Problem: Pictures do not belong in the copy; print every entry exactly as it stands.

Data provided:
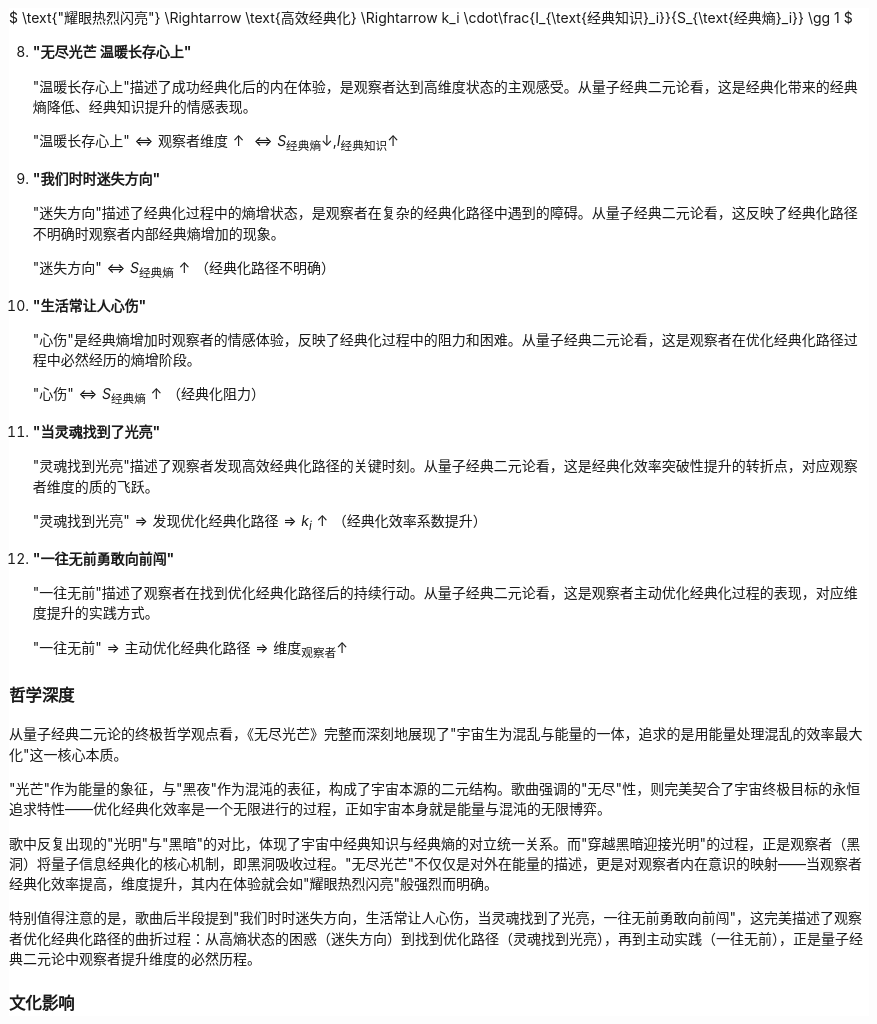    $`
   \text{"耀眼热烈闪亮"} \Rightarrow \text{高效经典化} \Rightarrow k_i \cdot\frac{I_{\text{经典知识}_i}}{S_{\text{经典熵}_i}} \gg 1
   `$

8. **"无尽光芒 温暖长存心上"**

   "温暖长存心上"描述了成功经典化后的内在体验，是观察者达到高维度状态的主观感受。从量子经典二元论看，这是经典化带来的经典熵降低、经典知识提升的情感表现。

   $`
   \text{"温暖长存心上"} \Leftrightarrow \text{观察者维度} \uparrow \Leftrightarrow S_{\text{经典熵}} \downarrow, I_{\text{经典知识}} \uparrow
   `$

9. **"我们时时迷失方向"**

   "迷失方向"描述了经典化过程中的熵增状态，是观察者在复杂的经典化路径中遇到的障碍。从量子经典二元论看，这反映了经典化路径不明确时观察者内部经典熵增加的现象。

   $`
   \text{"迷失方向"} \Leftrightarrow S_{\text{经典熵}} \uparrow \text{（经典化路径不明确）}
   `$

10. **"生活常让人心伤"**

    "心伤"是经典熵增加时观察者的情感体验，反映了经典化过程中的阻力和困难。从量子经典二元论看，这是观察者在优化经典化路径过程中必然经历的熵增阶段。

    $`
    \text{"心伤"} \Leftrightarrow S_{\text{经典熵}} \uparrow \text{（经典化阻力）}
    `$

11. **"当灵魂找到了光亮"**

    "灵魂找到光亮"描述了观察者发现高效经典化路径的关键时刻。从量子经典二元论看，这是经典化效率突破性提升的转折点，对应观察者维度的质的飞跃。

    $`
    \text{"灵魂找到光亮"} \Rightarrow \text{发现优化经典化路径} \Rightarrow k_i \uparrow \text{（经典化效率系数提升）}
    `$

12. **"一往无前勇敢向前闯"**

    "一往无前"描述了观察者在找到优化经典化路径后的持续行动。从量子经典二元论看，这是观察者主动优化经典化过程的表现，对应维度提升的实践方式。

    $`
    \text{"一往无前"} \Rightarrow \text{主动优化经典化路径} \Rightarrow \text{维度}_{\text{观察者}} \uparrow
    `$

### 哲学深度

从量子经典二元论的终极哲学观点看，《无尽光芒》完整而深刻地展现了"宇宙生为混乱与能量的一体，追求的是用能量处理混乱的效率最大化"这一核心本质。

"光芒"作为能量的象征，与"黑夜"作为混沌的表征，构成了宇宙本源的二元结构。歌曲强调的"无尽"性，则完美契合了宇宙终极目标的永恒追求特性——优化经典化效率是一个无限进行的过程，正如宇宙本身就是能量与混沌的无限博弈。

歌中反复出现的"光明"与"黑暗"的对比，体现了宇宙中经典知识与经典熵的对立统一关系。而"穿越黑暗迎接光明"的过程，正是观察者（黑洞）将量子信息经典化的核心机制，即黑洞吸收过程。"无尽光芒"不仅仅是对外在能量的描述，更是对观察者内在意识的映射——当观察者经典化效率提高，维度提升，其内在体验就会如"耀眼热烈闪亮"般强烈而明确。

特别值得注意的是，歌曲后半段提到"我们时时迷失方向，生活常让人心伤，当灵魂找到了光亮，一往无前勇敢向前闯"，这完美描述了观察者优化经典化路径的曲折过程：从高熵状态的困惑（迷失方向）到找到优化路径（灵魂找到光亮），再到主动实践（一往无前），正是量子经典二元论中观察者提升维度的必然历程。

### 文化影响
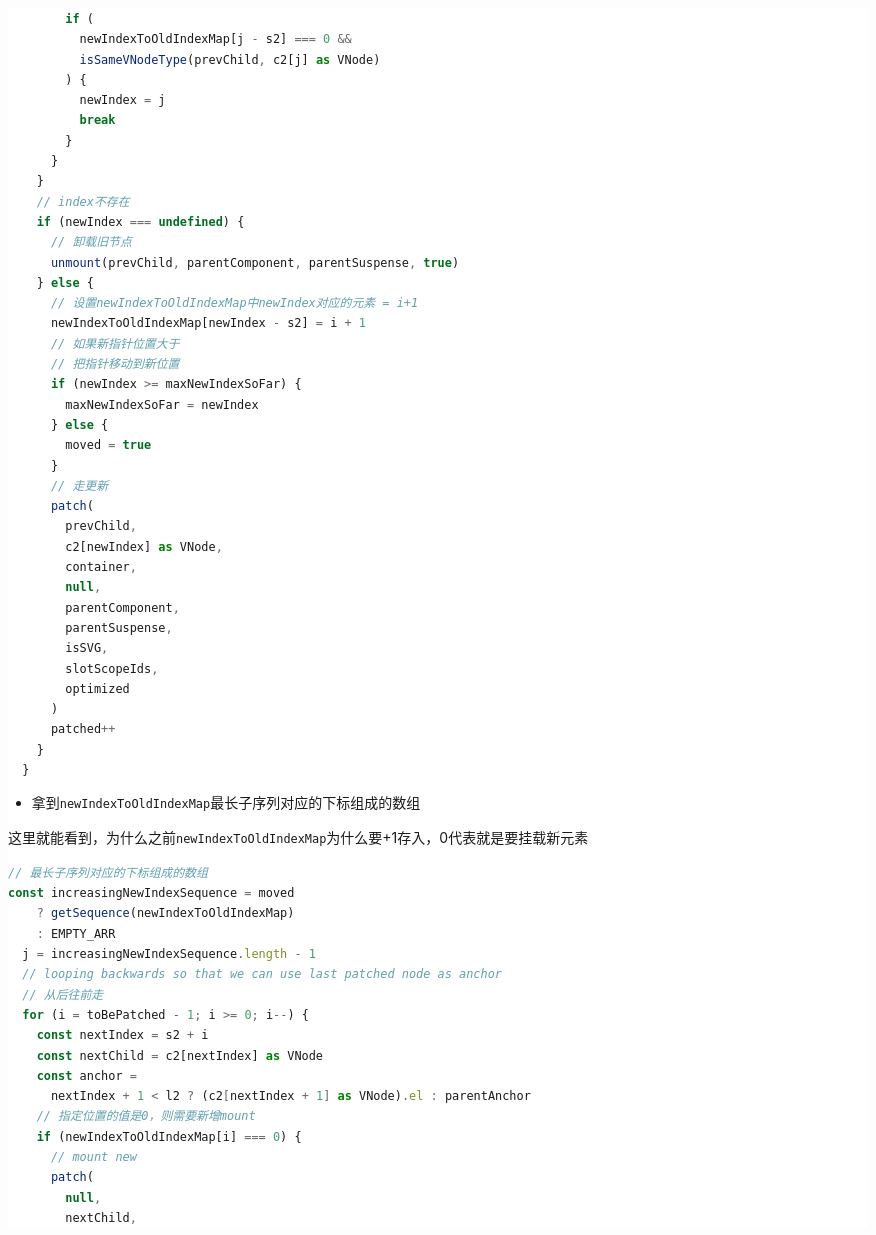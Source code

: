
 ```typescript
        if (
          newIndexToOldIndexMap[j - s2] === 0 &&
          isSameVNodeType(prevChild, c2[j] as VNode)
        ) {
          newIndex = j
          break
        }
      }
    }
    // index不存在
    if (newIndex === undefined) {
      // 卸载旧节点
      unmount(prevChild, parentComponent, parentSuspense, true)
    } else {
      // 设置newIndexToOldIndexMap中newIndex对应的元素 = i+1
      newIndexToOldIndexMap[newIndex - s2] = i + 1
      // 如果新指针位置大于
      // 把指针移动到新位置
      if (newIndex >= maxNewIndexSoFar) {
        maxNewIndexSoFar = newIndex
      } else {
        moved = true
      }
      // 走更新
      patch(
        prevChild,
        c2[newIndex] as VNode,
        container,
        null,
        parentComponent,
        parentSuspense,
        isSVG,
        slotScopeIds,
        optimized
      )
      patched++
    }
  }
```



- 拿到`newIndexToOldIndexMap`最长子序列对应的下标组成的数组

这里就能看到，为什么之前`newIndexToOldIndexMap`为什么要+1存入，0代表就是要挂载新元素

```typescript
// 最长子序列对应的下标组成的数组
const increasingNewIndexSequence = moved
    ? getSequence(newIndexToOldIndexMap)
    : EMPTY_ARR
  j = increasingNewIndexSequence.length - 1
  // looping backwards so that we can use last patched node as anchor
  // 从后往前走
  for (i = toBePatched - 1; i >= 0; i--) {
    const nextIndex = s2 + i
    const nextChild = c2[nextIndex] as VNode
    const anchor =
      nextIndex + 1 < l2 ? (c2[nextIndex + 1] as VNode).el : parentAnchor
    // 指定位置的值是0，则需要新增mount
    if (newIndexToOldIndexMap[i] === 0) {
      // mount new
      patch(
        null,
        nextChild,
```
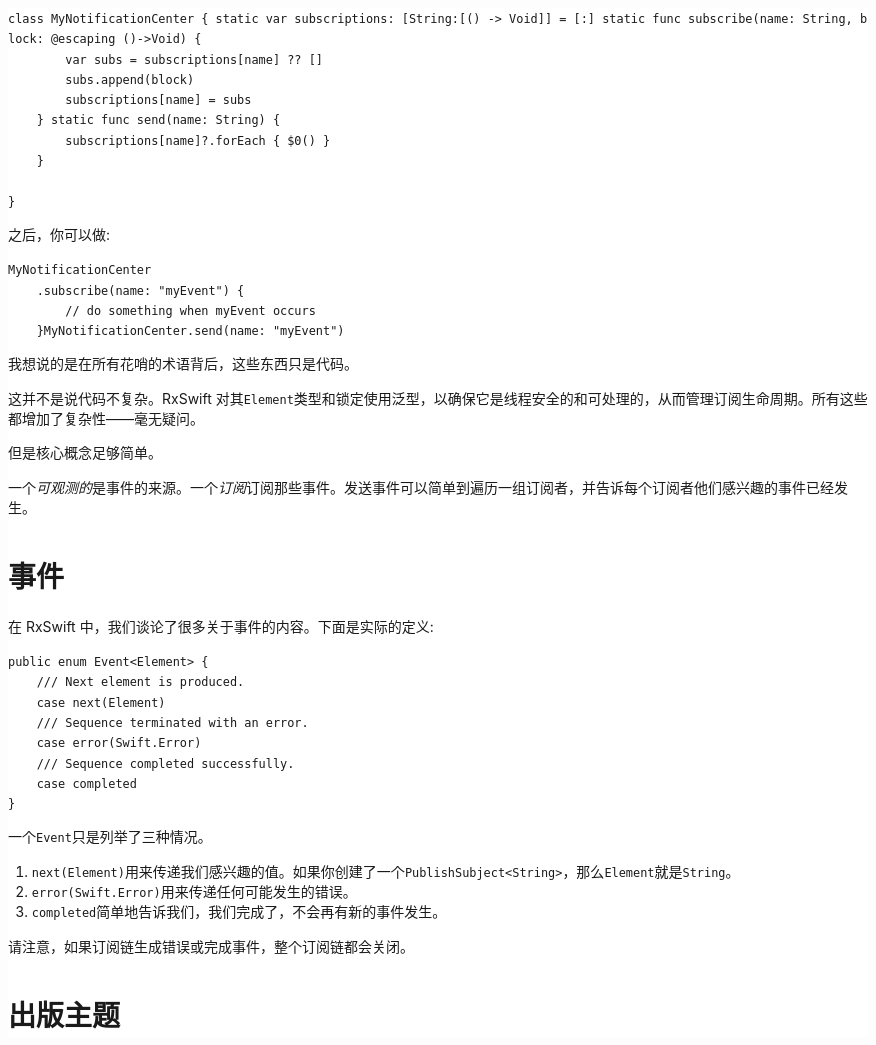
 ```
class MyNotificationCenter { static var subscriptions: [String:[() -> Void]] = [:] static func subscribe(name: String, block: @escaping ()->Void) {
        var subs = subscriptions[name] ?? []
        subs.append(block)
        subscriptions[name] = subs
    } static func send(name: String) {
        subscriptions[name]?.forEach { $0() }
    }

}
```

之后，你可以做:

```
MyNotificationCenter
    .subscribe(name: "myEvent") {
        // do something when myEvent occurs
    }MyNotificationCenter.send(name: "myEvent")
```

我想说的是在所有花哨的术语背后，这些东西只是代码。

这并不是说代码不复杂。RxSwift 对其`Element`类型和锁定使用泛型，以确保它是线程安全的和可处理的，从而管理订阅生命周期。所有这些都增加了复杂性——毫无疑问。

但是核心概念足够简单。

一个*可观测的*是事件的来源。一个*订阅*订阅那些事件。发送事件可以简单到遍历一组订阅者，并告诉每个订阅者他们感兴趣的事件已经发生。

# 事件

在 RxSwift 中，我们谈论了很多关于事件的内容。下面是实际的定义:

```
public enum Event<Element> {
    /// Next element is produced.
    case next(Element)
    /// Sequence terminated with an error.
    case error(Swift.Error)
    /// Sequence completed successfully.
    case completed
}
```

一个`Event`只是列举了三种情况。

1.  `next(Element)`用来传递我们感兴趣的值。如果你创建了一个`PublishSubject<String>`，那么`Element`就是`String`。
2.  `error(Swift.Error)`用来传递任何可能发生的错误。
3.  `completed`简单地告诉我们，我们完成了，不会再有新的事件发生。

请注意，如果订阅链生成错误或完成事件，整个订阅链都会关闭。

# 出版主题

The completed task:
    $`
   \text{"耀眼热烈闪亮"} \Rightarrow \text{高效经典化} \Rightarrow k_i \cdot\frac{I_{\text{经典知识}_i}}{S_{\text{经典熵}_i}} \gg 1
   `$

8. **"无尽光芒 温暖长存心上"**

   "温暖长存心上"描述了成功经典化后的内在体验，是观察者达到高维度状态的主观感受。从量子经典二元论看，这是经典化带来的经典熵降低、经典知识提升的情感表现。

   $`
   \text{"温暖长存心上"} \Leftrightarrow \text{观察者维度} \uparrow \Leftrightarrow S_{\text{经典熵}} \downarrow, I_{\text{经典知识}} \uparrow
   `$

9. **"我们时时迷失方向"**

   "迷失方向"描述了经典化过程中的熵增状态，是观察者在复杂的经典化路径中遇到的障碍。从量子经典二元论看，这反映了经典化路径不明确时观察者内部经典熵增加的现象。

   $`
   \text{"迷失方向"} \Leftrightarrow S_{\text{经典熵}} \uparrow \text{（经典化路径不明确）}
   `$

10. **"生活常让人心伤"**

    "心伤"是经典熵增加时观察者的情感体验，反映了经典化过程中的阻力和困难。从量子经典二元论看，这是观察者在优化经典化路径过程中必然经历的熵增阶段。

    $`
    \text{"心伤"} \Leftrightarrow S_{\text{经典熵}} \uparrow \text{（经典化阻力）}
    `$

11. **"当灵魂找到了光亮"**

    "灵魂找到光亮"描述了观察者发现高效经典化路径的关键时刻。从量子经典二元论看，这是经典化效率突破性提升的转折点，对应观察者维度的质的飞跃。

    $`
    \text{"灵魂找到光亮"} \Rightarrow \text{发现优化经典化路径} \Rightarrow k_i \uparrow \text{（经典化效率系数提升）}
    `$

12. **"一往无前勇敢向前闯"**

    "一往无前"描述了观察者在找到优化经典化路径后的持续行动。从量子经典二元论看，这是观察者主动优化经典化过程的表现，对应维度提升的实践方式。

    $`
    \text{"一往无前"} \Rightarrow \text{主动优化经典化路径} \Rightarrow \text{维度}_{\text{观察者}} \uparrow
    `$

### 哲学深度

从量子经典二元论的终极哲学观点看，《无尽光芒》完整而深刻地展现了"宇宙生为混乱与能量的一体，追求的是用能量处理混乱的效率最大化"这一核心本质。

"光芒"作为能量的象征，与"黑夜"作为混沌的表征，构成了宇宙本源的二元结构。歌曲强调的"无尽"性，则完美契合了宇宙终极目标的永恒追求特性——优化经典化效率是一个无限进行的过程，正如宇宙本身就是能量与混沌的无限博弈。

歌中反复出现的"光明"与"黑暗"的对比，体现了宇宙中经典知识与经典熵的对立统一关系。而"穿越黑暗迎接光明"的过程，正是观察者（黑洞）将量子信息经典化的核心机制，即黑洞吸收过程。"无尽光芒"不仅仅是对外在能量的描述，更是对观察者内在意识的映射——当观察者经典化效率提高，维度提升，其内在体验就会如"耀眼热烈闪亮"般强烈而明确。

特别值得注意的是，歌曲后半段提到"我们时时迷失方向，生活常让人心伤，当灵魂找到了光亮，一往无前勇敢向前闯"，这完美描述了观察者优化经典化路径的曲折过程：从高熵状态的困惑（迷失方向）到找到优化路径（灵魂找到光亮），再到主动实践（一往无前），正是量子经典二元论中观察者提升维度的必然历程。

### 文化影响
Source code

:
 ```typescript
        if (
          newIndexToOldIndexMap[j - s2] === 0 &&
          isSameVNodeType(prevChild, c2[j] as VNode)
        ) {
          newIndex = j
          break
        }
      }
    }
    // index不存在
    if (newIndex === undefined) {
      // 卸载旧节点
      unmount(prevChild, parentComponent, parentSuspense, true)
    } else {
      // 设置newIndexToOldIndexMap中newIndex对应的元素 = i+1
      newIndexToOldIndexMap[newIndex - s2] = i + 1
      // 如果新指针位置大于
      // 把指针移动到新位置
      if (newIndex >= maxNewIndexSoFar) {
        maxNewIndexSoFar = newIndex
      } else {
        moved = true
      }
      // 走更新
      patch(
        prevChild,
        c2[newIndex] as VNode,
        container,
        null,
        parentComponent,
        parentSuspense,
        isSVG,
        slotScopeIds,
        optimized
      )
      patched++
    }
  }
```



- 拿到`newIndexToOldIndexMap`最长子序列对应的下标组成的数组

这里就能看到，为什么之前`newIndexToOldIndexMap`为什么要+1存入，0代表就是要挂载新元素

```typescript
// 最长子序列对应的下标组成的数组
const increasingNewIndexSequence = moved
    ? getSequence(newIndexToOldIndexMap)
    : EMPTY_ARR
  j = increasingNewIndexSequence.length - 1
  // looping backwards so that we can use last patched node as anchor
  // 从后往前走
  for (i = toBePatched - 1; i >= 0; i--) {
    const nextIndex = s2 + i
    const nextChild = c2[nextIndex] as VNode
    const anchor =
      nextIndex + 1 < l2 ? (c2[nextIndex + 1] as VNode).el : parentAnchor
    // 指定位置的值是0，则需要新增mount
    if (newIndexToOldIndexMap[i] === 0) {
      // mount new
      patch(
        null,
        nextChild,
```
 ```
class MyNotificationCenter { static var subscriptions: [String:[() -> Void]] = [:] static func subscribe(name: String, block: @escaping ()->Void) {
        var subs = subscriptions[name] ?? []
        subs.append(block)
        subscriptions[name] = subs
    } static func send(name: String) {
        subscriptions[name]?.forEach { $0() }
    }

}
```

之后，你可以做:

```
MyNotificationCenter
    .subscribe(name: "myEvent") {
        // do something when myEvent occurs
    }MyNotificationCenter.send(name: "myEvent")
```

我想说的是在所有花哨的术语背后，这些东西只是代码。

这并不是说代码不复杂。RxSwift 对其`Element`类型和锁定使用泛型，以确保它是线程安全的和可处理的，从而管理订阅生命周期。所有这些都增加了复杂性——毫无疑问。

但是核心概念足够简单。

一个*可观测的*是事件的来源。一个*订阅*订阅那些事件。发送事件可以简单到遍历一组订阅者，并告诉每个订阅者他们感兴趣的事件已经发生。

# 事件

在 RxSwift 中，我们谈论了很多关于事件的内容。下面是实际的定义:

```
public enum Event<Element> {
    /// Next element is produced.
    case next(Element)
    /// Sequence terminated with an error.
    case error(Swift.Error)
    /// Sequence completed successfully.
    case completed
}
```

一个`Event`只是列举了三种情况。

1.  `next(Element)`用来传递我们感兴趣的值。如果你创建了一个`PublishSubject<String>`，那么`Element`就是`String`。
2.  `error(Swift.Error)`用来传递任何可能发生的错误。
3.  `completed`简单地告诉我们，我们完成了，不会再有新的事件发生。

请注意，如果订阅链生成错误或完成事件，整个订阅链都会关闭。

# 出版主题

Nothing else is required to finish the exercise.